◆ **Source texts of formatted documents**
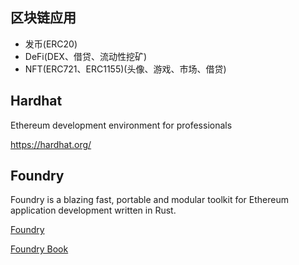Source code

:## 区块链应用

- 发币(ERC20)
- DeFi(DEX、借贷、流动性挖矿)
- NFT(ERC721、ERC1155)(头像、游戏、市场、借贷)

## Hardhat

Ethereum development environment for professionals

https://hardhat.org/

## Foundry

Foundry is a blazing fast, portable and modular toolkit for Ethereum application development written in Rust.

[Foundry](https://getfoundry.sh/)

[Foundry Book](https://book.getfoundry.sh/)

◆ **WHAT TO DO**
Only this range is to be output: the line that contains "- DeFi(DEX、借贷、流动性挖矿)" through the last line of the records above, both inclusive.

◆ **ANSWER SPACE**
- DeFi(DEX、借贷、流动性挖矿)
- NFT(ERC721、ERC1155)(头像、游戏、市场、借贷)

## Hardhat

Ethereum development environment for professionals

https://hardhat.org/

## Foundry

Foundry is a blazing fast, portable and modular toolkit for Ethereum application development written in Rust.

[Foundry](https://getfoundry.sh/)

[Foundry Book](https://book.getfoundry.sh/)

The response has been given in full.